The records section start

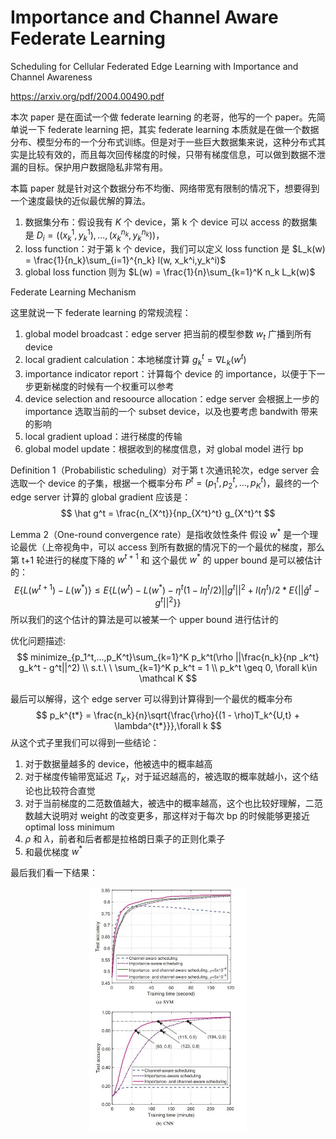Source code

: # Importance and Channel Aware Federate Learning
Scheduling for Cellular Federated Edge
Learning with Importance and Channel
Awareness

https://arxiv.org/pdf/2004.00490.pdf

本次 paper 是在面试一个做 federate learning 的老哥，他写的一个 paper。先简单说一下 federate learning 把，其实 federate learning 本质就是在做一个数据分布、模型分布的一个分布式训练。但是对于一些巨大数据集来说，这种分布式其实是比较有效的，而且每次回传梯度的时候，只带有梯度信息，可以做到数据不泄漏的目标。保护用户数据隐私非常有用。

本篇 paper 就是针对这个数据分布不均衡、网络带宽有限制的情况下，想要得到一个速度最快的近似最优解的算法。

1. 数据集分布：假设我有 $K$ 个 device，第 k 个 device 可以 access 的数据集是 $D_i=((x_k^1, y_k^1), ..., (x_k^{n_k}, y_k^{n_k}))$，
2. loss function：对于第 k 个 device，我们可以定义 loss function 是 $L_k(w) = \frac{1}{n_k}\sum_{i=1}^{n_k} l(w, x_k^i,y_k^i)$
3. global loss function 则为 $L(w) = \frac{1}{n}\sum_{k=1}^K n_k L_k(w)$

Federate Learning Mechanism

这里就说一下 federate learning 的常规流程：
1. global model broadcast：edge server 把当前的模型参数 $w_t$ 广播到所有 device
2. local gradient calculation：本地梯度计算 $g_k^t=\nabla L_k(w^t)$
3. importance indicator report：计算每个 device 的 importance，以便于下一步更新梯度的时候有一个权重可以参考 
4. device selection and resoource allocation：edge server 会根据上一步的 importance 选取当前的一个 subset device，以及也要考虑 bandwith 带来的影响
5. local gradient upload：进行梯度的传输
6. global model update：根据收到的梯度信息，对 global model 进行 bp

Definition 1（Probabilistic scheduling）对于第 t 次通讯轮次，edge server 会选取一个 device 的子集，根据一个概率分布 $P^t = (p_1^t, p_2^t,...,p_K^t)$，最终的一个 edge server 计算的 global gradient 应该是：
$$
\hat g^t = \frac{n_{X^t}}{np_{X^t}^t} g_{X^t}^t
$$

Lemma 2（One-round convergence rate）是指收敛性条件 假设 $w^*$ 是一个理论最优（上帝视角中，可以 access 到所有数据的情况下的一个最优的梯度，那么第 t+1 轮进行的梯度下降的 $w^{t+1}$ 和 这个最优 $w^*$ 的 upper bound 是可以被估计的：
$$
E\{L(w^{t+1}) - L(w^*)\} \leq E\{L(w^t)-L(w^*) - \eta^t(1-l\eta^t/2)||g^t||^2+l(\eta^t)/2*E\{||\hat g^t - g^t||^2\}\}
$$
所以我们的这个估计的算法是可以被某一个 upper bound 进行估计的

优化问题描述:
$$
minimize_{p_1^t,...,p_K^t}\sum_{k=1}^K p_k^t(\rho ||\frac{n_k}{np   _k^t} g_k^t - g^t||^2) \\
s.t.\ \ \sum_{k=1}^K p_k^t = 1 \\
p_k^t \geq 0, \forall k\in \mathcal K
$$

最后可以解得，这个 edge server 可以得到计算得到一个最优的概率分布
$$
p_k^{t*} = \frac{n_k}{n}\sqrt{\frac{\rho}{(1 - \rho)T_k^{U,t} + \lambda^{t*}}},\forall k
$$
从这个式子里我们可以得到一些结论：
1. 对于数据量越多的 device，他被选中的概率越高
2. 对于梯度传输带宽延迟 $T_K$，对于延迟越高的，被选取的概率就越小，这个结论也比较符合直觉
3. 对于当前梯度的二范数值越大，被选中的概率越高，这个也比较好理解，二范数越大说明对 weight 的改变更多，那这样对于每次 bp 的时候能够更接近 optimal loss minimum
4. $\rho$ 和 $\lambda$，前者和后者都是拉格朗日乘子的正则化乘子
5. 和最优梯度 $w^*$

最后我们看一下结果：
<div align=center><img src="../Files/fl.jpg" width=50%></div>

The records section end

#### Work request:
Each line from the one containing "2. local gradient" through the end of the entries, both included, is to be returned exactly, with no other lines.

#### Task answer:
2. local gradient calculation：本地梯度计算 $g_k^t=\nabla L_k(w^t)$
3. importance indicator report：计算每个 device 的 importance，以便于下一步更新梯度的时候有一个权重可以参考 
4. device selection and resoource allocation：edge server 会根据上一步的 importance 选取当前的一个 subset device，以及也要考虑 bandwith 带来的影响
5. local gradient upload：进行梯度的传输
6. global model update：根据收到的梯度信息，对 global model 进行 bp

Definition 1（Probabilistic scheduling）对于第 t 次通讯轮次，edge server 会选取一个 device 的子集，根据一个概率分布 $P^t = (p_1^t, p_2^t,...,p_K^t)$，最终的一个 edge server 计算的 global gradient 应该是：
$$
\hat g^t = \frac{n_{X^t}}{np_{X^t}^t} g_{X^t}^t
$$

Lemma 2（One-round convergence rate）是指收敛性条件 假设 $w^*$ 是一个理论最优（上帝视角中，可以 access 到所有数据的情况下的一个最优的梯度，那么第 t+1 轮进行的梯度下降的 $w^{t+1}$ 和 这个最优 $w^*$ 的 upper bound 是可以被估计的：
$$
E\{L(w^{t+1}) - L(w^*)\} \leq E\{L(w^t)-L(w^*) - \eta^t(1-l\eta^t/2)||g^t||^2+l(\eta^t)/2*E\{||\hat g^t - g^t||^2\}\}
$$
所以我们的这个估计的算法是可以被某一个 upper bound 进行估计的

优化问题描述:
$$
minimize_{p_1^t,...,p_K^t}\sum_{k=1}^K p_k^t(\rho ||\frac{n_k}{np   _k^t} g_k^t - g^t||^2) \\
s.t.\ \ \sum_{k=1}^K p_k^t = 1 \\
p_k^t \geq 0, \forall k\in \mathcal K
$$

最后可以解得，这个 edge server 可以得到计算得到一个最优的概率分布
$$
p_k^{t*} = \frac{n_k}{n}\sqrt{\frac{\rho}{(1 - \rho)T_k^{U,t} + \lambda^{t*}}},\forall k
$$
从这个式子里我们可以得到一些结论：
1. 对于数据量越多的 device，他被选中的概率越高
2. 对于梯度传输带宽延迟 $T_K$，对于延迟越高的，被选取的概率就越小，这个结论也比较符合直觉
3. 对于当前梯度的二范数值越大，被选中的概率越高，这个也比较好理解，二范数越大说明对 weight 的改变更多，那这样对于每次 bp 的时候能够更接近 optimal loss minimum
4. $\rho$ 和 $\lambda$，前者和后者都是拉格朗日乘子的正则化乘子
5. 和最优梯度 $w^*$

最后我们看一下结果：
<div align=center><img src="../Files/fl.jpg" width=50%></div>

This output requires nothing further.